### [Exercise prompt]
A single count is required: the lines of the data below in which the word "instrucciones" occurs.

Stored records:
——
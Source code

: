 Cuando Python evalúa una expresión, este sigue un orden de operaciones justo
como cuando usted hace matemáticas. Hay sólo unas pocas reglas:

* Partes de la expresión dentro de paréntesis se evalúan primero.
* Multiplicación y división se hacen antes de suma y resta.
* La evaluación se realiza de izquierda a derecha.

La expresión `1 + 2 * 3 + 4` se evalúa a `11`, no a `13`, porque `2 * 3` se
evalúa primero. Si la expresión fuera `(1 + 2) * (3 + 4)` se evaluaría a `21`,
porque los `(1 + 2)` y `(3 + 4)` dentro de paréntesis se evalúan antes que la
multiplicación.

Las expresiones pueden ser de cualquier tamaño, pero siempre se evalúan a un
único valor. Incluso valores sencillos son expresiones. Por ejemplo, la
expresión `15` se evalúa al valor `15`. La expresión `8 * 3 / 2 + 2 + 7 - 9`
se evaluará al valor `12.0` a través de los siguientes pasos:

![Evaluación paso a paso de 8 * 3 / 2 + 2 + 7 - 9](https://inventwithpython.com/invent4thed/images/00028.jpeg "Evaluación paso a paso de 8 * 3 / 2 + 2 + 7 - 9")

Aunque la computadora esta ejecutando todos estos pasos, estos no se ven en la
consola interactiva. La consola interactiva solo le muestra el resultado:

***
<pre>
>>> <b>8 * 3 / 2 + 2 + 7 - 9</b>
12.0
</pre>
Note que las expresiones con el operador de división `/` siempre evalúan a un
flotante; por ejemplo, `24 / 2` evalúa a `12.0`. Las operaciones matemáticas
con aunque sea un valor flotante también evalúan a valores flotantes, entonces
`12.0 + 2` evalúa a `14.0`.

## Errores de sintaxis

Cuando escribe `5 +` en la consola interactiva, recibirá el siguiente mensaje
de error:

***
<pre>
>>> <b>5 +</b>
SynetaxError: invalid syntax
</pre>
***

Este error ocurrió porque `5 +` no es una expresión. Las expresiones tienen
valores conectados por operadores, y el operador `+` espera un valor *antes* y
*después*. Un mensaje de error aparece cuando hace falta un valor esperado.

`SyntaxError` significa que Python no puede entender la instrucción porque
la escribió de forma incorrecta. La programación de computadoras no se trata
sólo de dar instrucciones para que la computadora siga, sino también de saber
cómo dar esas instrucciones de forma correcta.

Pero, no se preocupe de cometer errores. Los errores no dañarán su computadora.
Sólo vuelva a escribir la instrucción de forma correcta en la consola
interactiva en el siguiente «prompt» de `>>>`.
——
### [Exercise result]
2